Crime authors clash over lesbian thrillers
One of the UK’s leading crime novelists has been denounced by a lesbian writer amid claims of prejudice.
Ian Rankin, best known for the Inspector Rebus series of novels, said last year that women writers are now writing the most explicitly violent books, and that most of those authors are lesbians.
Rival novelist Val McDermid used an appearance at the Edinburgh International Book Festival to lambast Mr Rankin, calling his comments “arrant rubbish.”
Ms McDermid, who is gay, is best known for her Wire In The Blood series of books, which were adapted for television by ITV and starred Robson Green.
She said she was deeply offended by Mr Rankin’s comments.

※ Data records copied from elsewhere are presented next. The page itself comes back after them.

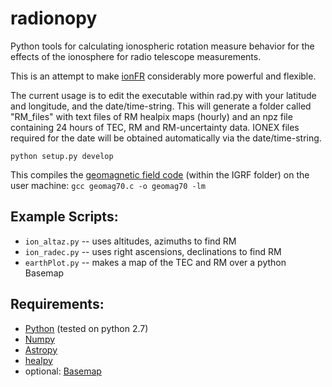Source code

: # radionopy
Python tools for calculating ionospheric rotation measure behavior for the effects of
the ionosphere for radio telescope measurements.

This is an attempt to make [ionFR](http://sourceforge.net/projects/ionfr) considerably more powerful
and flexible.

The current usage is to edit the executable within rad.py with your latitude and longitude, and the date/time-string. This will generate a folder called "RM_files" with text files of RM healpix maps (hourly) and an npz file containing 24 hours of TEC, RM and RM-uncertainty data. IONEX files required for the date will be obtained automatically via the date/time-string.

`python setup.py develop`

This compiles the [geomagnetic field code](https://www.ngdc.noaa.gov/geomag/WMM/soft.shtml) (within the IGRF folder) 
on the user machine:
`gcc geomag70.c -o geomag70 -lm`


Example Scripts:
-------------
* `ion_altaz.py` -- uses altitudes, azimuths to find RM
* `ion_radec.py` -- uses right ascensions, declinations to find RM
* `earthPlot.py` -- makes a map of the TEC and RM over a python Basemap

Requirements:
-------------
* [Python](http://www.python.org/) (tested on python 2.7)
* [Numpy](http://scipy.org/)
* [Astropy](http://www.astropy.org/)
* [healpy](http://healpy.readthedocs.org/)
* optional: [Basemap](http://matplotlib.org/basemap/users/index.html)
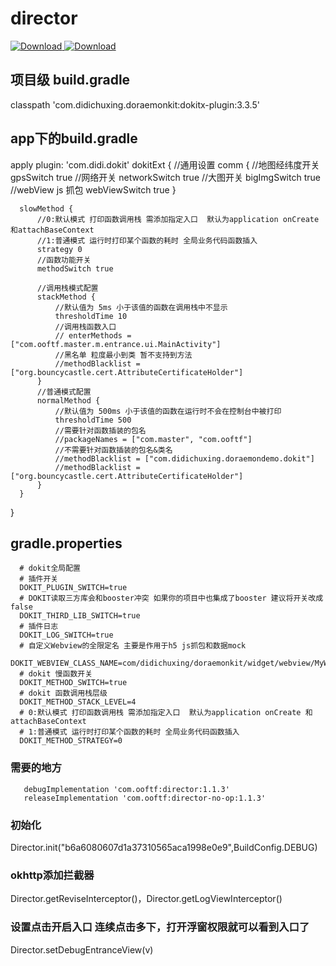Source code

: # director
[ ![Download](https://api.bintray.com/packages/ooftf/maven/director/images/download.svg) ](https://bintray.com/ooftf/maven/director/_latestVersion)
 [ ![Download](https://api.bintray.com/packages/ooftf/maven/director-no-op/images/download.svg) ](https://bintray.com/ooftf/maven/director-no-op/_latestVersion)
## 项目级 build.gradle
  classpath 'com.didichuxing.doraemonkit:dokitx-plugin:3.3.5'
## app下的build.gradle
  apply plugin: 'com.didi.dokit'
  dokitExt {
      //通用设置
      comm {
          //地图经纬度开关
          gpsSwitch true
          //网络开关
          networkSwitch true
          //大图开关
          bigImgSwitch true
          //webView js 抓包
          webViewSwitch true
      }

      slowMethod {
          //0:默认模式 打印函数调用栈 需添加指定入口  默认为application onCreate 和attachBaseContext
          //1:普通模式 运行时打印某个函数的耗时 全局业务代码函数插入
          strategy 0
          //函数功能开关
          methodSwitch true

          //调用栈模式配置
          stackMethod {
              //默认值为 5ms 小于该值的函数在调用栈中不显示
              thresholdTime 10
              //调用栈函数入口
              // enterMethods = ["com.ooftf.master.m.entrance.ui.MainActivity"]
              //黑名单 粒度最小到类 暂不支持到方法
              //methodBlacklist = ["org.bouncycastle.cert.AttributeCertificateHolder"]
          }
          //普通模式配置
          normalMethod {
              //默认值为 500ms 小于该值的函数在运行时不会在控制台中被打印
              thresholdTime 500
              //需要针对函数插装的包名
              //packageNames = ["com.master", "com.ooftf"]
              //不需要针对函数插装的包名&类名
              //methodBlacklist = ["com.didichuxing.doraemondemo.dokit"]
              //methodBlacklist = ["org.bouncycastle.cert.AttributeCertificateHolder"]
          }
      }
  }


## gradle.properties
      # dokit全局配置
      # 插件开关
      DOKIT_PLUGIN_SWITCH=true
      # DOKIT读取三方库会和booster冲突 如果你的项目中也集成了booster 建议将开关改成false
      DOKIT_THIRD_LIB_SWITCH=true
      # 插件日志
      DOKIT_LOG_SWITCH=true
      # 自定义Webview的全限定名 主要是作用于h5 js抓包和数据mock
      DOKIT_WEBVIEW_CLASS_NAME=com/didichuxing/doraemonkit/widget/webview/MyWebView
      # dokit 慢函数开关
      DOKIT_METHOD_SWITCH=true
      # dokit 函数调用栈层级
      DOKIT_METHOD_STACK_LEVEL=4
      # 0:默认模式 打印函数调用栈 需添加指定入口  默认为application onCreate 和attachBaseContext
      # 1:普通模式 运行时打印某个函数的耗时 全局业务代码函数插入
      DOKIT_METHOD_STRATEGY=0

### 需要的地方
       debugImplementation 'com.ooftf:director:1.1.3'
       releaseImplementation 'com.ooftf:director-no-op:1.1.3'
### 初始化
  Director.init("b6a6080607d1a37310565aca1998e0e9",BuildConfig.DEBUG)
### okhttp添加拦截器
   Director.getReviseInterceptor()，Director.getLogViewInterceptor()
### 设置点击开启入口 连续点击多下，打开浮窗权限就可以看到入口了
   Director.setDebugEntranceView(v)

“A lot of what is being written by the very talented young Scottish male writers is not shying away from depicting violence very directly,” she said, according to The Times.
“But there are certain kinds of books in which the only way in which you can be honest is to write about violence in a very direct way, to say, ‘This is what it is’.

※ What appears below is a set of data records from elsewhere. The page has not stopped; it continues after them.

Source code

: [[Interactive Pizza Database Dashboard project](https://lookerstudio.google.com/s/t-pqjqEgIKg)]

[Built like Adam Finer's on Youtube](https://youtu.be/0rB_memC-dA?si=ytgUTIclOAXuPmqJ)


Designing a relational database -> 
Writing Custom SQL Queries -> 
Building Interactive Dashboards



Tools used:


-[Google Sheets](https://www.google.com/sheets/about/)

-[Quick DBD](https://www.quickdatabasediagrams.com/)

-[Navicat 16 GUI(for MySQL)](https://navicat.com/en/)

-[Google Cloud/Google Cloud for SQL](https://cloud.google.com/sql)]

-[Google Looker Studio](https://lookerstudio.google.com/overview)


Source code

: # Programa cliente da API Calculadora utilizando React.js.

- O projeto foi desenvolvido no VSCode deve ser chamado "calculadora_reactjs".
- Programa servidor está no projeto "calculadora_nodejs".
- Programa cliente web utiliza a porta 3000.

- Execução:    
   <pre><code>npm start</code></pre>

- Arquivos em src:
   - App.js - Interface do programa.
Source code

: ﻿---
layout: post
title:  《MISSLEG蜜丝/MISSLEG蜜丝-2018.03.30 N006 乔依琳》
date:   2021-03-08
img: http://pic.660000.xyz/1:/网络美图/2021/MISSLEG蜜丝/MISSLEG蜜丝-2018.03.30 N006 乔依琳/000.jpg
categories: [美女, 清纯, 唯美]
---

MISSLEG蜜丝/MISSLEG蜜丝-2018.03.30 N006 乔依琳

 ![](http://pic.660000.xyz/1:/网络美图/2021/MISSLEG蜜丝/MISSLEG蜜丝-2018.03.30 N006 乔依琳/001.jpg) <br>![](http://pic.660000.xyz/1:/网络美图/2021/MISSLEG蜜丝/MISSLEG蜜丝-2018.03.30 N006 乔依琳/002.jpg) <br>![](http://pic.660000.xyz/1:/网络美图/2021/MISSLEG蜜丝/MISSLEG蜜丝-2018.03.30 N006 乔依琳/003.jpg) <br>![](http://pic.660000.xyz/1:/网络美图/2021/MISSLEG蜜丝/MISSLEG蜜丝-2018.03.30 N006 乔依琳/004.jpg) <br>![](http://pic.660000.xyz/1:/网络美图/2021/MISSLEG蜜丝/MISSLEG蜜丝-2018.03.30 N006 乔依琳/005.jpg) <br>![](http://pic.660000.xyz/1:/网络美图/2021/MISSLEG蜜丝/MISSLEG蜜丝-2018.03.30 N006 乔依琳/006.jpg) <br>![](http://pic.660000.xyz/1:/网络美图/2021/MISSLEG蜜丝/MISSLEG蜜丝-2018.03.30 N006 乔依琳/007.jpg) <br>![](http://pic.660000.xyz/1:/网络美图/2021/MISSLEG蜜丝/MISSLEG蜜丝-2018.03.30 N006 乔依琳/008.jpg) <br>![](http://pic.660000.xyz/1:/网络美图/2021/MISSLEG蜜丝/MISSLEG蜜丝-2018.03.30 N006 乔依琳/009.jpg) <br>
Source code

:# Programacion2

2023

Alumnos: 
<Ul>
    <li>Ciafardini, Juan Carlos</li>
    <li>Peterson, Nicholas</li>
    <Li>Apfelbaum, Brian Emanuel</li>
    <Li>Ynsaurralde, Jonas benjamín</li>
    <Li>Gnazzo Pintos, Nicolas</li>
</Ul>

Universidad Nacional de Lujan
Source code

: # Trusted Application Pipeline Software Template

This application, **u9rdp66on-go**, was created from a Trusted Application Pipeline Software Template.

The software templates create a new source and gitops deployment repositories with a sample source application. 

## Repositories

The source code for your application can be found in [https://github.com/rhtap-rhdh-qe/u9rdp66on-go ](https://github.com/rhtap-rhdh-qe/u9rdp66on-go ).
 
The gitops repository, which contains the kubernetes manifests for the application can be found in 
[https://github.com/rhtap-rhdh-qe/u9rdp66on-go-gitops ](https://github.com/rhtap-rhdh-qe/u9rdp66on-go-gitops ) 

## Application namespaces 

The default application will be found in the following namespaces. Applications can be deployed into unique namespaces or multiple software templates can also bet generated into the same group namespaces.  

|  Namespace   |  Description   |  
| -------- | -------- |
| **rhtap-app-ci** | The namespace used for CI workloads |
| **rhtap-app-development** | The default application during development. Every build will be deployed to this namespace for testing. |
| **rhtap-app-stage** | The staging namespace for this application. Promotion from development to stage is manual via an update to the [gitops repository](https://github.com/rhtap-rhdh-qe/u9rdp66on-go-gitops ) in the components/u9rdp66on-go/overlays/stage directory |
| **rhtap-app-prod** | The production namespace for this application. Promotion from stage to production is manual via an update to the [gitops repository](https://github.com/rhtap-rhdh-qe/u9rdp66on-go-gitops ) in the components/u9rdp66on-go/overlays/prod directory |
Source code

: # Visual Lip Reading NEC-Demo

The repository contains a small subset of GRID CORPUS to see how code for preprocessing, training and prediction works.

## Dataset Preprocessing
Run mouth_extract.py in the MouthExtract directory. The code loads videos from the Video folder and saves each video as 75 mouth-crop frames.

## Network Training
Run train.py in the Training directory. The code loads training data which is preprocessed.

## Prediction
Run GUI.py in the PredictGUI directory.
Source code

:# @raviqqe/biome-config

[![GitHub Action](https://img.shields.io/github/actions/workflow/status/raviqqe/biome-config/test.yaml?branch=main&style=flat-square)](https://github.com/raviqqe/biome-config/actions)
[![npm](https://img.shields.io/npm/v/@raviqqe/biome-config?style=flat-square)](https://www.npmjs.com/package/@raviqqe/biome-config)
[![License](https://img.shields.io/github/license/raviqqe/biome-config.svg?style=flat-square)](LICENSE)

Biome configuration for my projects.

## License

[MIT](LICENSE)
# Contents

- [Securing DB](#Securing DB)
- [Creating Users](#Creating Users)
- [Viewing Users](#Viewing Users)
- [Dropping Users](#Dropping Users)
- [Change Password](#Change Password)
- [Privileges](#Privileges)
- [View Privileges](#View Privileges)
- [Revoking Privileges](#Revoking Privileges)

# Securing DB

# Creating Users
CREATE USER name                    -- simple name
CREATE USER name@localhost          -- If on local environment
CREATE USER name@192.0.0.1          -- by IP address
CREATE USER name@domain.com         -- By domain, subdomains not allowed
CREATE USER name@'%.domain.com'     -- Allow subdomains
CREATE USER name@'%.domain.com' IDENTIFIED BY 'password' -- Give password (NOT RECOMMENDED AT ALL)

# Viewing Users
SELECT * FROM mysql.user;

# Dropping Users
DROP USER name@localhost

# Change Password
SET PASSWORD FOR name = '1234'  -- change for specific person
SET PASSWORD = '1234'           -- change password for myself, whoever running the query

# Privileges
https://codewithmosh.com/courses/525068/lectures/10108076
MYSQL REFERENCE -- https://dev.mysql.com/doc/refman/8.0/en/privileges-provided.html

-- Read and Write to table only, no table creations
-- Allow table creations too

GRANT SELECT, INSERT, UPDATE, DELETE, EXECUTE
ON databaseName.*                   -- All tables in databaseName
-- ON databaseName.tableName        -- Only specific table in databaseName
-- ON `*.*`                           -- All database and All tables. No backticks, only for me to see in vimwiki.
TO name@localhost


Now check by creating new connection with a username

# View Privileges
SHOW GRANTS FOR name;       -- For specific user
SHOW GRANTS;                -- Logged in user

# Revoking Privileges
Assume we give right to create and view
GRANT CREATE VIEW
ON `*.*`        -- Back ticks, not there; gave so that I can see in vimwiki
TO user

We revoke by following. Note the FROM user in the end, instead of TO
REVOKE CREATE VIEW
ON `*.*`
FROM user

“It’s not something that is amusing, it’s not something that is a cheap thrill, it’s not something that is a groovy pornography to get off on. It hurts, it damages the lives of everyone it touches.”
Ms McDermid, 52, a former journalist, also attacked the general sexist attitude towards female writers and violent content in the press.
“I’ll tell you what pisses me off more than almost anything: when people say, ‘As a woman, how do you feel about writing on violence?’
“Have you ever heard a male crime writer being asked, ‘As a man, how do you feel about writing about violence?'” she said, according to The Times.
“There’s a profound disassociation, it seems to me; as if somehow it’s wrong for us to be writing about violence against women, as though somehow we need permission to write about violence against women,” she added.
Mr Rankin defended himself yesterday, saying that he feels women authors who write gory scenes are at an advantage over men when it comes to sales, regardless of their sexual orientation.
He conceded that the entire crime fiction genre has become more violent.
Today Ms McDermid told her local paper there is no feud with Mr Rankin, who she did not name during her comments.
She said that Mr Rankin had been a friend for several years and his wife had attended her civil partnership ceremony.